Can Dundar (R), editor-in-chief of Cumhuriyet, accompanied by his Ankara bureau chief Erdem Gul arrive at the Justice Palace in Istanbul, Turkey May 6, 2016. REUTERS/Osman Orsal(reuters_tickers)
By Ayla Jean Yackley
ISTANBUL (Reuters) - A prominent Turkish newspaper editor said on Friday journalism was on trial as he gave his final defence against charges of revealing state secrets in a case that has drawn international criticism of the EU candidate's press freedom record.
A verdict was expected later in the day in the closed-door trial.
Can Dundar, editor-in-chief of Cumhuriyet newspaper, and Erdem Gul, its Ankara bureau chief, could face life in jail on espionage charges and attempting to topple the government for publishing footage that purported to show Turkey's state intelligence agency ferrying weapons into Syria in 2014.
Their lawyers said the prosecutor did not seek the espionage charge in his closing statement, but nonetheless called for Dundar to be jailed for 25 years for procuring and revealing state secrets and Gul for to be jailed for 10 years for publishing them.
"We are now on trial for our story: for acquiring and publishing state secrets," Dundar told Reuters during a court recess. "This confirms journalism is on trial, making our defence easier and a conviction harder."
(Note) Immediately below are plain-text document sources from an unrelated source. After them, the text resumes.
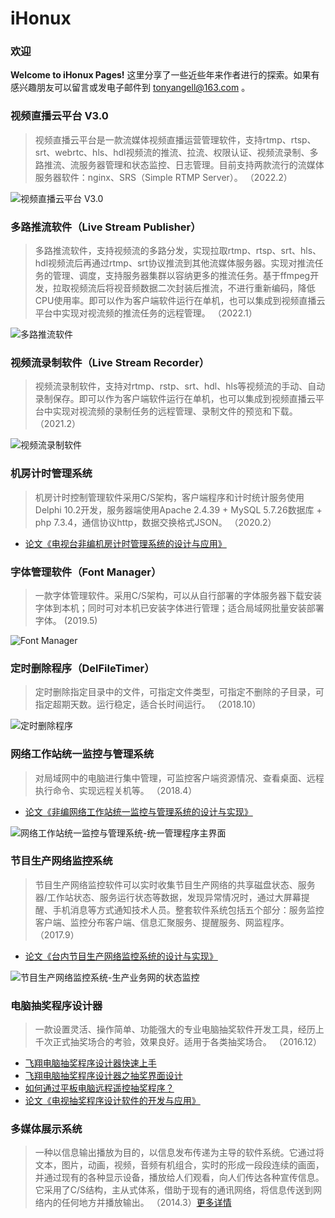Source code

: # iHonux

### 欢迎
 **Welcome to iHonux Pages!**  这里分享了一些近些年来作者进行的探索。如果有感兴趣朋友可以留言或发电子邮件到 tonyangell@163.com 。

### 视频直播云平台 V3.0
> 视频直播云平台是一款流媒体视频直播运营管理软件，支持rtmp、rtsp、srt、webrtc、hls、hdl视频流的推流、拉流、权限认证、视频流录制、多路推流、流服务器管理和状态监控、日志管理。目前支持两款流行的流媒体服务器软件：nginx、SRS（Simple RTMP Server）。
（2022.2）

![视频直播云平台 V3.0](images/%E8%A7%86%E9%A2%91%E7%9B%B4%E6%92%AD%E4%BA%91%E5%B9%B3%E5%8F%B0V3.0.png)

### 多路推流软件（Live Stream Publisher）
> 多路推流软件，支持视频流的多路分发，实现拉取rtmp、rtsp、srt、hls、hdl视频流后再通过rtmp、srt协议推流到其他流媒体服务器。实现对推流任务的管理、调度，支持服务器集群以容纳更多的推流任务。基于ffmpeg开发，拉取视频流后将视音频数据二次封装后推流，不进行重新编码，降低CPU使用率。即可以作为客户端软件运行在单机，也可以集成到视频直播云平台中实现对视流频的推流任务的远程管理。
（2022.1）

![多路推流软件](images/LiveStreamPublisher.png)

### 视频流录制软件（Live Stream Recorder）
> 视频流录制软件，支持对rtmp、rstp、srt、hdl、hls等视频流的手动、自动录制保存。即可以作为客户端软件运行在单机，也可以集成到视频直播云平台中实现对视流频的录制任务的远程管理、录制文件的预览和下载。
（2021.2）

![视频流录制软件](images/LiveStreamRecorder.png)

### 机房计时管理系统
> 机房计时控制管理软件采用C/S架构，客户端程序和计时统计服务使用Delphi 10.2开发，服务器端使用Apache 2.4.39 + MySQL 5.7.26数据库 + php 7.3.4，通信协议http，数据交换格式JSON。
（2020.2）

- [论文《电视台非编机房计时管理系统的设计与应用》](https://kns.cnki.net/kcms/detail/detail.aspx?dbcode=CJFD&dbname=CJFDLAST2021&filename=DSZM202110015&uniplatform=NZKPT&v=nsPYJJIzNwanzm74g-0HCBpIHnohTHTIqfcgS4h1qJAqgndFxr56264ngJwxJh6i)

### 字体管理软件（Font Manager）
> 一款字体管理软件。采用C/S架构，可以从自行部署的字体服务器下载安装字体到本机；同时可对本机已安装字体进行管理；适合局域网批量安装部署字体。
(2019.5)

![Font Manager](images/FontManager.png)

### 定时删除程序（DelFileTimer）
> 定时删除指定目录中的文件，可指定文件类型，可指定不删除的子目录，可指定超期天数。运行稳定，适合长时间运行。
（2018.10）

![定时删除程序](images/%E5%AE%9A%E6%97%B6%E5%88%A0%E9%99%A4%E7%A8%8B%E5%BA%8F.png)

### 网络工作站统一监控与管理系统
> 对局域网中的电脑进行集中管理，可监控客户端资源情况、查看桌面、远程执行命令、实现远程关机等。
（2018.4）

- [论文《非编网络工作站统一监控与管理系统的设计与实现》](https://kns.cnki.net/kcms/detail/detail.aspx?dbcode=CJFD&dbname=CJFDLAST2020&filename=DSZM202002019&uniplatform=NZKPT&v=AiRotHsGSyPfgl8XzIrVR9KQtm0AWYNnm7-fw80GbU2fDRha28R4OW9z41eIWQLF)

![网络工作站统一监控与管理系统-统一管理程序主界面](images/%E7%BD%91%E7%BB%9C%E5%B7%A5%E4%BD%9C%E7%AB%99%E7%BB%9F%E4%B8%80%E7%9B%91%E6%8E%A7%E4%B8%8E%E7%AE%A1%E7%90%86%E7%B3%BB%E7%BB%9F-%E7%BB%9F%E4%B8%80%E7%AE%A1%E7%90%86%E7%A8%8B%E5%BA%8F%E4%B8%BB%E7%95%8C%E9%9D%A2.png)

### 节目生产网络监控系统
> 节目生产网络监控软件可以实时收集节目生产网络的共享磁盘状态、服务器/工作站状态、服务运行状态等数据，发现异常情况时，通过大屏幕提醒、手机消息等方式通知技术人员。整套软件系统包括五个部分：服务监控客户端、监控分布客户端、信息汇聚服务、提醒服务、网监程序。
（2017.9）

- [论文《台内节目生产网络监控系统的设计与实现》](https://kns.cnki.net/kcms/detail/detail.aspx?filename=DSZM201901019&dbcode=CJFQ&dbname=CJFD2019&v=nObC302BMhD21XqCtCQ9Stk2bf5wgPBgvJ0kQdhJdu14j5CA2wSagVogRMLoMmDP)

![节目生产网络监控系统-生产业务网的状态监控](images/%E8%8A%82%E7%9B%AE%E7%94%9F%E4%BA%A7%E7%BD%91%E7%BB%9C%E7%9B%91%E6%8E%A7%E7%B3%BB%E7%BB%9F-%E7%94%9F%E4%BA%A7%E4%B8%9A%E5%8A%A1%E7%BD%91%E7%9A%84%E7%8A%B6%E6%80%81%E7%9B%91%E6%8E%A7.png)

### 电脑抽奖程序设计器
> 一款设置灵活、操作简单、功能强大的专业电脑抽奖软件开发工具，经历上千次正式抽奖场合的考验，效果良好。适用于各类抽奖场合。
（2016.12）

- [飞翔电脑抽奖程序设计器快速上手](images/%E9%A3%9E%E7%BF%94%E7%94%B5%E8%84%91%E6%8A%BD%E5%A5%96%E7%A8%8B%E5%BA%8F%E8%AE%BE%E8%AE%A1%E5%99%A8%E5%BF%AB%E9%80%9F%E4%B8%8A%E6%89%8B.png)
- [飞翔电脑抽奖程序设计器之抽奖界面设计](images/%E9%A3%9E%E7%BF%94%E7%94%B5%E8%84%91%E6%8A%BD%E5%A5%96%E7%A8%8B%E5%BA%8F%E8%AE%BE%E8%AE%A1%E5%99%A8%E4%B9%8B%E6%8A%BD%E5%A5%96%E7%95%8C%E9%9D%A2%E8%AE%BE%E8%AE%A1.png)
- [如何通过平板电脑远程遥控抽奖程序？](images/%E5%A6%82%E4%BD%95%E9%80%9A%E8%BF%87%E5%B9%B3%E6%9D%BF%E7%94%B5%E8%84%91%E8%BF%9C%E7%A8%8B%E9%81%A5%E6%8E%A7%E6%8A%BD%E5%A5%96%E7%A8%8B%E5%BA%8F%EF%BC%9F.png)
- [论文《电视抽奖程序设计软件的开发与应用》](https://kns.cnki.net/kcms/detail/detail.aspx?filename=OGSA201307001017&dbcode=CPFD&dbname=CPFD2016&v=3fxURWWI5VcqDJpKX7f9Onu79yoXJUZiEoLnCYdOwt93YvgSi0_xAwpSJD-ApVvn6NWGwBRFubM=)

### 多媒体展示系统
> 一种以信息输出播放为目的，以信息发布传递为主导的软件系统。它通过将文本，图片，动画，视频，音频有机组合，实时的形成一段段连续的画面，并通过现有的各种显示设备，播放给人们观看，向人们传达各种宣传信息。它采用了C/S结构，主从式体系，借助于现有的通讯网络，将信息传送到网络内的任何地方并播放输出。
（2014.3）[更多详情](images/%E9%A3%9E%E7%BF%94%E5%A4%9A%E5%AA%92%E4%BD%93%E5%B1%95%E7%A4%BA%E7%B3%BB%E7%BB%9F.png)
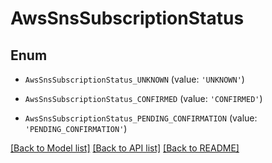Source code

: # AwsSnsSubscriptionStatus


## Enum

* `AwsSnsSubscriptionStatus_UNKNOWN` (value: `'UNKNOWN'`)

* `AwsSnsSubscriptionStatus_CONFIRMED` (value: `'CONFIRMED'`)

* `AwsSnsSubscriptionStatus_PENDING_CONFIRMATION` (value: `'PENDING_CONFIRMATION'`)

[[Back to Model list]](../README.md#documentation-for-models) [[Back to API list]](../README.md#documentation-for-api-endpoints) [[Back to README]](../README.md)


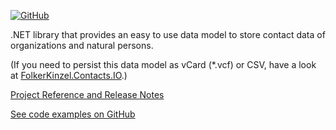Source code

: [![GitHub](https://img.shields.io/github/license/FolkerKinzel/Contacts)](https://github.com/FolkerKinzel/Contacts/blob/master/LICENSE)

.NET library that provides an easy to use data model to store contact data of organizations and natural persons.

(If you need to persist this data model as vCard (*.vcf) or CSV, have a look at [FolkerKinzel.Contacts.IO](https://www.nuget.org/packages/FolkerKinzel.Contacts.IO/).)


[Project Reference and Release Notes](https://github.com/FolkerKinzel/Contacts/releases/tag/v2.0.1)

[See code examples on GitHub](https://github.com/FolkerKinzel/Contacts)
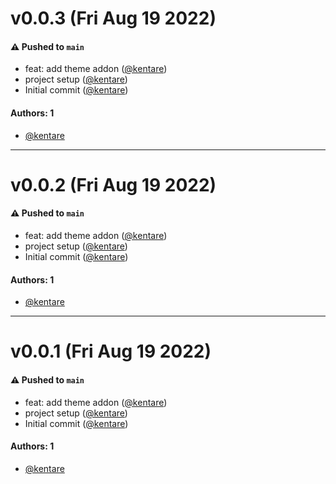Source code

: # v0.0.3 (Fri Aug 19 2022)

#### ⚠️ Pushed to `main`

- feat: add theme addon ([@kentare](https://github.com/kentare))
- project setup ([@kentare](https://github.com/kentare))
- Initial commit ([@kentare](https://github.com/kentare))

#### Authors: 1

- [@kentare](https://github.com/kentare)

---

# v0.0.2 (Fri Aug 19 2022)

#### ⚠️ Pushed to `main`

- feat: add theme addon ([@kentare](https://github.com/kentare))
- project setup ([@kentare](https://github.com/kentare))
- Initial commit ([@kentare](https://github.com/kentare))

#### Authors: 1

- [@kentare](https://github.com/kentare)

---

# v0.0.1 (Fri Aug 19 2022)

#### ⚠️ Pushed to `main`

- feat: add theme addon ([@kentare](https://github.com/kentare))
- project setup ([@kentare](https://github.com/kentare))
- Initial commit ([@kentare](https://github.com/kentare))

#### Authors: 1

- [@kentare](https://github.com/kentare)
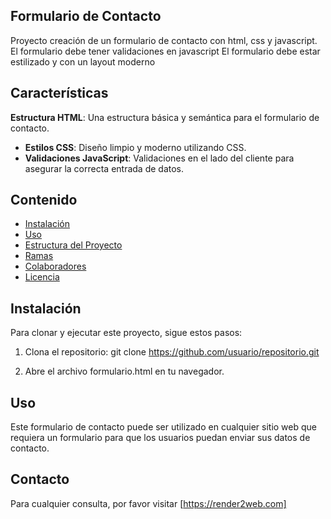 ## Formulario de Contacto

Proyecto creación de un formulario de contacto con html, css y javascript.
El formulario debe tener validaciones en javascript
El formulario debe estar estilizado y con un layout moderno

## Características

**Estructura HTML**: Una estructura básica y semántica para el formulario de contacto.
- **Estilos CSS**: Diseño limpio y moderno utilizando CSS.
- **Validaciones JavaScript**: Validaciones en el lado del cliente para asegurar la correcta entrada de datos.

## Contenido

- [Instalación](#Instalacion)
- [Uso](#uso)
- [Estructura del Proyecto](#estructura-del-proyecto)
- [Ramas](#ramas)
- [Colaboradores](#colaboradores)
- [Licencia](#licencia)

## Instalación

Para clonar y ejecutar este proyecto, sigue estos pasos:

1. Clona el repositorio:
    git clone https://github.com/usuario/repositorio.git

2. Abre el archivo formulario.html en tu navegador.

## Uso
Este formulario de contacto puede ser utilizado en cualquier sitio 
web que requiera un formulario para que los usuarios puedan enviar
sus datos de contacto.

## Contacto
Para cualquier consulta, por favor visitar [https://render2web.com]
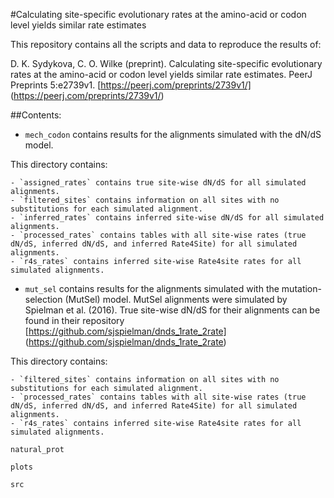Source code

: #Calculating site-specific evolutionary rates at the amino-acid or codon level yields similar rate estimates

This repository contains all the scripts and data to reproduce the results of:

D. K. Sydykova, C. O. Wilke (preprint). Calculating site-specific evolutionary rates at the amino-acid or codon level yields similar rate estimates. PeerJ Preprints 5:e2739v1. [https://peerj.com/preprints/2739v1/] (https://peerj.com/preprints/2739v1/)

##Contents:

- `mech_codon` contains results for the alignments simulated with the dN/dS model. 

This directory contains:

	- `assigned_rates` contains true site-wise dN/dS for all simulated alignments.
	- `filtered_sites` contains information on all sites with no substitutions for each simulated alignment. 
	- `inferred_rates` contains inferred site-wise dN/dS for all simulated alignments.
	- `processed_rates` contains tables with all site-wise rates (true dN/dS, inferred dN/dS, and inferred Rate4Site) for all simulated alignments.
	- `r4s_rates` contains inferred site-wise Rate4site rates for all simulated alignments. 
	 
- `mut_sel` contains results for the alignments simulated with the mutation-selection (MutSel) model. MutSel alignments were simulated by Spielman et al. (2016). True site-wise dN/dS for their alignments can be found in their repository [https://github.com/sjspielman/dnds_1rate_2rate] (https://github.com/sjspielman/dnds_1rate_2rate)

This directory contains:

	- `filtered_sites` contains information on all sites with no substitutions for each simulated alignment. 
	- `processed_rates` contains tables with all site-wise rates (true dN/dS, inferred dN/dS, and inferred Rate4Site) for all simulated alignments.
	- `r4s_rates` contains inferred site-wise Rate4site rates for all simulated alignments. 
	
`natural_prot`

`plots`

`src`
President Tayyip Erdogan, who joined the trial as a complainant, accused the men of undermining Turkey's international reputation and vowed Dundar would "pay a heavy price", raising opposition concerns the case was politicised.
"This case isn't based on law, it's political," said Mahmut Tanal, a lawmaker from the opposition Republican People's Party. "That's evidenced by the president joining this case as a complainant ... There is an attempt to pressure the court."
Erdogan has acknowledged that the trucks, which were stopped by gendarmerie and police officers en route to the Syrian border in January 2014, belonged to the National Intelligence Organisation and said they were carrying aid to Turkmen battling both Syrian President Bashar al-Assad and Islamic State.
Gul and Dundar spent 92 days in jail, almost half of it in solitary confinement, before the constitutional court ruled in February that pre-trial detention was unfounded because the charges stemmed from their journalism.
Erdogan said he did not respect that ruling.